Agents of Chaos

Chaos War #5

It’s the final battle against the Chaos King. Hercules is very nearly all-powerful, but is he all-powerful enough to take out the much more all-powerful Chaos King? Can Amadeus Cho get a few million humans transported into the artificial replacement universe, at the cost of billions of other lives? Or will he choke and doom all life to extinction? What great sacrifice will Hercules ultimately make to save everything?

Verdict: Thumbs up, with a number of reservations. I thought the solution to the problem of the Chaos King was a pretty good one. Not so sure I like a completely depowered Herc, though. Wait, was that a spoiler? There was also a resurrection of dead heroes — and I really couldn’t tell who they brought back. Was it just Alpha Flight? Or were there more? All in all, it just barely made the grade.

Zatanna #9

This one is vaguely problematic. Zatanna’s been tied up with marionette string by an evil ventriloquist dummy that has the soul of a murderous old puppeteer inside it. Once Zee gets the puppet confined, she… asks him to tell her his life story. And of course, he insists he’s not really evil. And Zatanna believes him! So its off to the family mansion to figure out a way to unpuppetize him. That’s the entire story in just 12 pages, which is kinda short for a lead feature.

The backup is pretty good — it focuses on “Zatanna, Junior Sorceress” — Zatanna when she was a preteen. She’s just gotten braces and she can’t talk clearly, and she has to figure out some way to stop a gunman when she can’t recite any of her backwards spells.

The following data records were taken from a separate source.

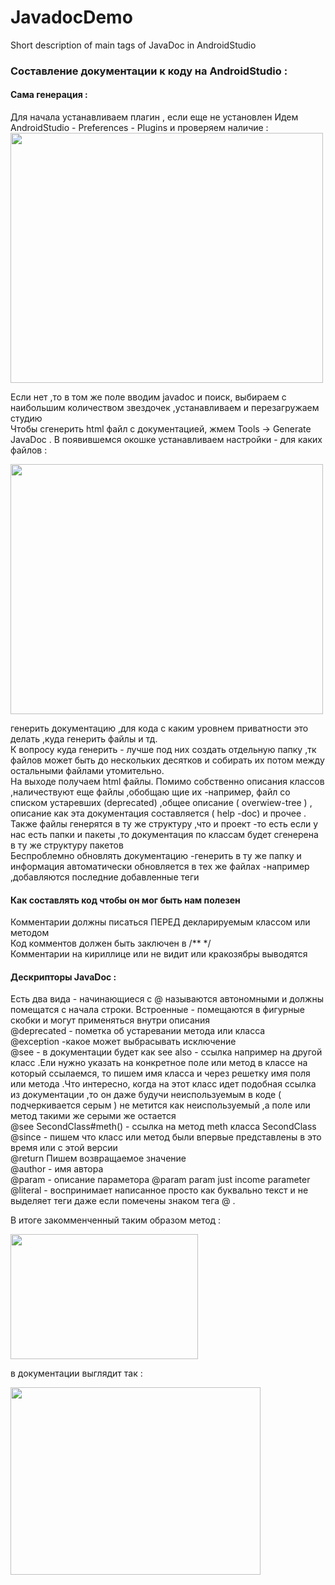 # JavadocDemo
Short description of main tags of JavaDoc in AndroidStudio
### Составление документации к коду на AndroidStudio :
#### Сама генерация :

Для начала устанавливаем плагин , если еще не установлен
Идем AndroidStudio - Preferences - Plugins и проверяем наличие :
<img src="https://user-images.githubusercontent.com/11744426/32833657-95eacb90-ca10-11e7-964c-229c01ba55b5.jpg" width="500" height="400" />

Если нет ,то в том же поле вводим javadoc и поиск, выбираем с наибольшим количеством звездочек ,устанавливаем и перезагружаем студию <br>
Чтобы сгенерить html файл с документацией, жмем Tools -> Generate JavaDoc .
В появившемся окошке устанавливаем настройки - для каких файлов :

<img src="https://user-images.githubusercontent.com/11744426/32833661-98dc9a72-ca10-11e7-97d1-f70ad902da47.jpg" width="500" height="400" />

генерить документацию ,для кода с каким уровнем приватности это делать ,куда генерить файлы и тд. <br>
К вопросу куда генерить - лучше под них создать отдельную папку ,тк файлов может быть до нескольких десятков и собирать их потом между остальными файлами утомительно. <br>
На выходе получаем html файлы. Помимо собственно описания классов ,наличествуют еще файлы ,обобщаю щие их -например, файл со списком устаревших (deprecated) ,общее описание  ( overwiew-tree ) , описание как эта документация составляется ( help -doc) и прочее . Также файлы генерятся в ту же структуру ,что и проект -то есть если у нас есть папки и пакеты ,то документация по классам будет  сгенерена в ту же структуру пакетов <br>
Беспроблемно обновлять документацию -генерить в ту же папку и информация автоматически обновляется в тех же файлах -например ,добавляются последние добавленные теги <br>

#### Как составлять код чтобы он мог быть нам полезен

Комментарии должны писаться ПЕРЕД декларируемым классом или методом <br>
Код комментов должен быть заключен в /**   */ <br>
Комментарии на кириллице или не видит или кракозябры выводятся <br>
#### Дескрипторы JavaDoc :

Есть два вида - начинающиеся с @ называются автономными и должны помещатся с начала строки.
Встроенные - помещаются в фигурные скобки и могут применяться внутри описания <br>
@deprecated - пометка об устаревании метода или класса <br>
@exception -какое может выбрасывать исключение <br>
@see - в документации будет как see also - ссылка например на другой класс .Ели нужно указать на конкретное поле или метод в классе на который ссылаемся, то пишем имя класса и через решетку имя поля или метода .Что интересно, когда на этот класс идет подобная ссылка из документации ,то он даже будучи неиспользуемым в коде ( подчеркивается серым ) не метится как неиспользуемый ,а поле или метод такими же серыми же остается <br>
@see SecondClass#meth() - ссылка на метод meth класса SecondClass <br>
@since - пишем что класс или метод были впервые представлены в это время или с этой версии <br>
@return Пишем возвращаемое значение <br>
@author - имя автора <br>
@param - описание параметора @param param just income parameter <br>
@literal - воспринимает написанное просто как буквально текст и не выделяет теги даже если помечены знаком тега @ .

В итоге закомменченный таким образом метод :

<img src ="https://user-images.githubusercontent.com/11744426/32833673-a078e4ac-ca10-11e7-8279-090ae4a1d667.jpg" width ="300" height = "200" />

в документации выглядит так :

<img src ="https://user-images.githubusercontent.com/11744426/32833671-9df12672-ca10-11e7-974a-21f96eb3be25.jpg" width ="400" height = "300" />


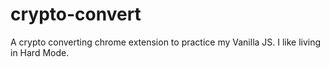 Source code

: # crypto-convert
A crypto converting chrome extension to practice my Vanilla JS. I like living in Hard Mode.
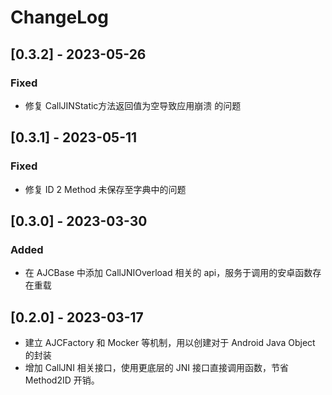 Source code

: # ChangeLog

## [0.3.2] - 2023-05-26

### Fixed

- 修复 CallJINStatic方法返回值为空导致应用崩溃 的问题

## [0.3.1] - 2023-05-11

### Fixed

- 修复 ID 2 Method 未保存至字典中的问题

## [0.3.0] - 2023-03-30

### Added

- 在 AJCBase 中添加 CallJNIOverload 相关的 api，服务于调用的安卓函数存在重载

## [0.2.0] - 2023-03-17

- 建立 AJCFactory 和 Mocker 等机制，用以创建对于 Android Java Object 的封装
- 增加 CallJNI 相关接口，使用更底层的 JNI 接口直接调用函数，节省 Method2ID 开销。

Verdict: I’m still giving this one a thumbs up. The first story is too short and makes very little sense… but the artwork by Cliff Chiang is, as always, fantastic. Much, much better is the backup — Zatanna as a teenager is just plain hilarious.

Today’s Cool Links:

  • Wow, Kevin Church has just completely unexpectedly and somewhat abruptly ended “The Rack,” his long-running comic-shop webcomic. “FIGHT!“, luckily, is still going strong.
  • Scott Kaufman has an interesting discussion of race in comics, with examples from “Maus” and “American Born Chinese.”
  • And speaking of race in comics, David Brothers makes a short analysis of the career of George Herriman, creator of “Krazy Kat.”